## [Source material]
══════════════════════════════
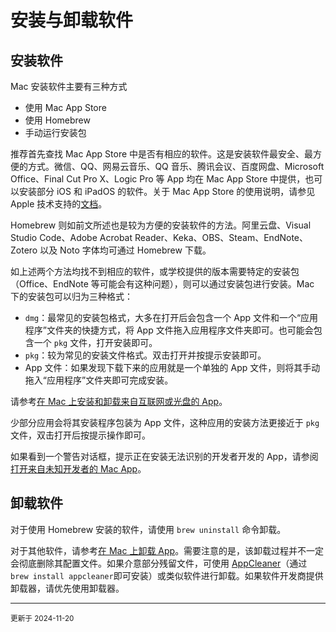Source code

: #  安装与卸载软件

## 安装软件

Mac 安装软件主要有三种方式
- 使用 Mac App Store
- 使用 Homebrew
- 手动运行安装包

推荐首先查找 Mac App Store 中是否有相应的软件。这是安装软件最安全、最方便的方式。微信、QQ、网易云音乐、QQ 音乐、腾讯会议、百度网盘、Microsoft Office、Final Cut Pro X、Logic Pro 等 App 均在 Mac App Store 中提供，也可以安装部分 iOS 和 iPadOS 的软件。关于 Mac App Store 的使用说明，请参见 Apple 技术支持的[文档](https://support.apple.com/zh-cn/111105)。

Homebrew 则如前文所述也是较为方便的安装软件的方法。阿里云盘、Visual Studio Code、Adobe Acrobat Reader、Keka、OBS、Steam、EndNote、Zotero 以及 Noto 字体均可通过 Homebrew 下载。

如上述两个方法均找不到相应的软件，或学校提供的版本需要特定的安装包（Office、EndNote 等可能会有这种问题），则可以通过安装包进行安装。Mac 下的安装包可以归为三种格式：

- `dmg`：最常见的安装包格式，大多在打开后会包含一个 App 文件和一个“应用程序”文件夹的快捷方式，将 App 文件拖入应用程序文件夹即可。也可能会包含一个 `pkg` 文件，打开安装即可。
- `pkg`：较为常见的安装文件格式。双击打开并按提示安装即可。
- App 文件：如果发现下载下来的应用就是一个单独的 App 文件，则将其手动拖入“应用程序”文件夹即可完成安装。

请参考[在 Mac 上安装和卸载来自互联网或光盘的 App](https://support.apple.com/zh-cn/guide/mac-help/mh35835/mac)。

少部分应用会将其安装程序包装为 App 文件，这种应用的安装方法更接近于 `pkg` 文件，双击打开后按提示操作即可。

如果看到一个警告对话框，提示正在安装无法识别的开发者开发的 App，请参阅[打开来自未知开发者的 Mac App](https://support.apple.com/zh-cn/guide/mac-help/mh40616/15.0/mac/15.0)。


## 卸载软件

对于使用 Homebrew 安装的软件，请使用 `brew uninstall` 命令卸载。

对于其他软件，请参考[在 Mac 上卸载 App](https://support.apple.com/zh-cn/102610)。需要注意的是，该卸载过程并不一定会彻底删除其配置文件。如果介意部分残留文件，可使用 [AppCleaner](https://freemacsoft.net/appcleaner/)（通过 `brew install appcleaner`即可安装）或类似软件进行卸载。如果软件开发商提供卸载器，请优先使用卸载器。


---

<small>
更新于 2024-11-20
</small>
══════════════════════════════
## [About this task]
If a record contains a picture, leave the picture out and retype everything else exactly.

## [Output for this exercise]
Source code

: #  安装与卸载软件

## 安装软件

Mac 安装软件主要有三种方式
- 使用 Mac App Store
- 使用 Homebrew
- 手动运行安装包

推荐首先查找 Mac App Store 中是否有相应的软件。这是安装软件最安全、最方便的方式。微信、QQ、网易云音乐、QQ 音乐、腾讯会议、百度网盘、Microsoft Office、Final Cut Pro X、Logic Pro 等 App 均在 Mac App Store 中提供，也可以安装部分 iOS 和 iPadOS 的软件。关于 Mac App Store 的使用说明，请参见 Apple 技术支持的[文档](https://support.apple.com/zh-cn/111105)。

Homebrew 则如前文所述也是较为方便的安装软件的方法。阿里云盘、Visual Studio Code、Adobe Acrobat Reader、Keka、OBS、Steam、EndNote、Zotero 以及 Noto 字体均可通过 Homebrew 下载。

如上述两个方法均找不到相应的软件，或学校提供的版本需要特定的安装包（Office、EndNote 等可能会有这种问题），则可以通过安装包进行安装。Mac 下的安装包可以归为三种格式：

- `dmg`：最常见的安装包格式，大多在打开后会包含一个 App 文件和一个“应用程序”文件夹的快捷方式，将 App 文件拖入应用程序文件夹即可。也可能会包含一个 `pkg` 文件，打开安装即可。
- `pkg`：较为常见的安装文件格式。双击打开并按提示安装即可。
- App 文件：如果发现下载下来的应用就是一个单独的 App 文件，则将其手动拖入“应用程序”文件夹即可完成安装。

请参考[在 Mac 上安装和卸载来自互联网或光盘的 App](https://support.apple.com/zh-cn/guide/mac-help/mh35835/mac)。

少部分应用会将其安装程序包装为 App 文件，这种应用的安装方法更接近于 `pkg` 文件，双击打开后按提示操作即可。

如果看到一个警告对话框，提示正在安装无法识别的开发者开发的 App，请参阅[打开来自未知开发者的 Mac App](https://support.apple.com/zh-cn/guide/mac-help/mh40616/15.0/mac/15.0)。


## 卸载软件

对于使用 Homebrew 安装的软件，请使用 `brew uninstall` 命令卸载。

对于其他软件，请参考[在 Mac 上卸载 App](https://support.apple.com/zh-cn/102610)。需要注意的是，该卸载过程并不一定会彻底删除其配置文件。如果介意部分残留文件，可使用 [AppCleaner](https://freemacsoft.net/appcleaner/)（通过 `brew install appcleaner`即可安装）或类似软件进行卸载。如果软件开发商提供卸载器，请优先使用卸载器。


---

<small>
更新于 2024-11-20
</small>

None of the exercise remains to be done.